Go through the records and extract every line with the word "What".

[Source texts of formatted documents]
____________

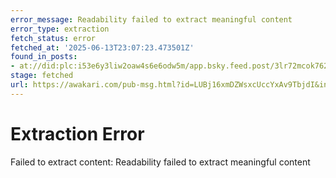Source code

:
 ```yaml
---
error_message: Readability failed to extract meaningful content
error_type: extraction
fetch_status: error
fetched_at: '2025-06-13T23:07:23.473501Z'
found_in_posts:
- at://did:plc:i53e6y3liw2oaw4s6e6odw5m/app.bsky.feed.post/3lr72mcok762g
stage: fetched
url: https://awakari.com/pub-msg.html?id=LUBj16xmDZWsxcUccYxAv9TbjdI&interestId=deepseek
---
```


# Extraction Error

Failed to extract content: Readability failed to extract meaningful content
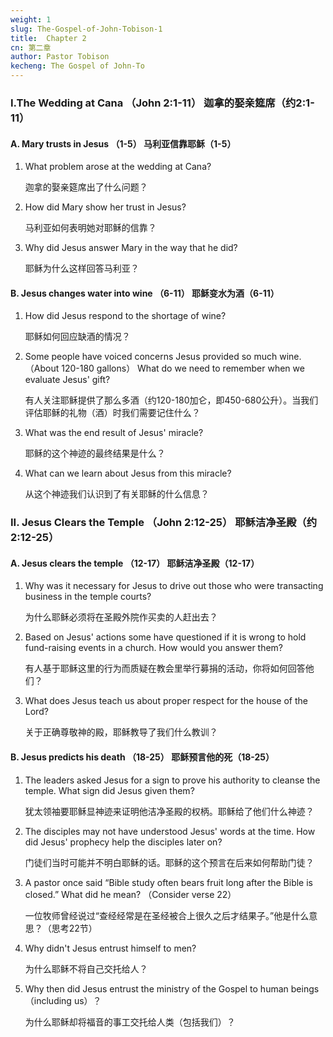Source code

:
 ```yaml
---
weight: 1
slug: The-Gospel-of-John-Tobison-1
title:  Chapter 2 
cn: 第二章
author: Pastor Tobison
kecheng: The Gospel of John-To
---
```


### I.The Wedding at Cana （John 2:1-11） 迦拿的娶亲筵席（约2:1-11）

#### A. Mary trusts in Jesus （1-5） 马利亚信靠耶稣（1-5）

1. What problem arose at the wedding at Cana? 

    迦拿的娶亲筵席出了什么问题？

2. How did Mary show her trust in Jesus?

    马利亚如何表明她对耶稣的信靠？

3. Why did Jesus answer Mary in the way that he did?

    耶稣为什么这样回答马利亚？

#### B. Jesus changes water into wine （6-11） 耶稣变水为酒（6-11）

1. How did Jesus respond to the shortage of wine?

    耶稣如何回应缺酒的情况？

2. Some people have voiced concerns Jesus provided so much wine. （About 120-180 gallons） What do we need to remember when we evaluate Jesus' gift?

    有人关注耶稣提供了那么多酒（约120-180加仑，即450-680公升）。当我们评估耶稣的礼物（酒）时我们需要记住什么？

3. What was the end result of Jesus' miracle?

    耶稣的这个神迹的最终结果是什么？

4. What can we learn about Jesus from this miracle?

    从这个神迹我们认识到了有关耶稣的什么信息？

### II. Jesus Clears the Temple （John 2:12-25） 耶稣洁净圣殿（约2:12-25）

#### A. Jesus clears the temple （12-17） 耶稣洁净圣殿（12-17）

1. Why was it necessary for Jesus to drive out those who were transacting business in the temple courts?

    为什么耶稣必须将在圣殿外院作买卖的人赶出去？

2. Based on Jesus' actions some have questioned if it is wrong to hold fund-raising events in a church. How would you answer them?

    有人基于耶稣这里的行为而质疑在教会里举行募捐的活动，你将如何回答他们？

3. What does Jesus teach us about proper respect for the house of the Lord?

    关于正确尊敬神的殿，耶稣教导了我们什么教训？

#### B. Jesus predicts his death （18-25） 耶稣预言他的死（18-25）

1. The leaders asked Jesus for a sign to prove his authority to cleanse the temple. What sign did Jesus given them?

    犹太领袖要耶稣显神迹来证明他洁净圣殿的权柄。耶稣给了他们什么神迹？

2. The disciples may not have understood Jesus' words at the time. How did Jesus' prophecy help the disciples later on?

    门徒们当时可能并不明白耶稣的话。耶稣的这个预言在后来如何帮助门徒？

3. A pastor once said “Bible study often bears fruit long after the Bible is closed.” What did he mean? （Consider verse 22）

    一位牧师曾经说过“查经经常是在圣经被合上很久之后才结果子。”他是什么意思？（思考22节）

4. Why didn't Jesus entrust himself to men? 

    为什么耶稣不将自己交托给人？

5. Why then did Jesus entrust the ministry of the Gospel to human beings （including us）？

    为什么耶稣却将福音的事工交托给人类（包括我们）？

____________

* **Response box**
1. What problem arose at the wedding at Cana? 
2. Some people have voiced concerns Jesus provided so much wine. （About 120-180 gallons） What do we need to remember when we evaluate Jesus' gift?
3. What was the end result of Jesus' miracle?
4. What can we learn about Jesus from this miracle?
3. What does Jesus teach us about proper respect for the house of the Lord?
1. The leaders asked Jesus for a sign to prove his authority to cleanse the temple. What sign did Jesus given them?
3. A pastor once said “Bible study often bears fruit long after the Bible is closed.” What did he mean? （Consider verse 22）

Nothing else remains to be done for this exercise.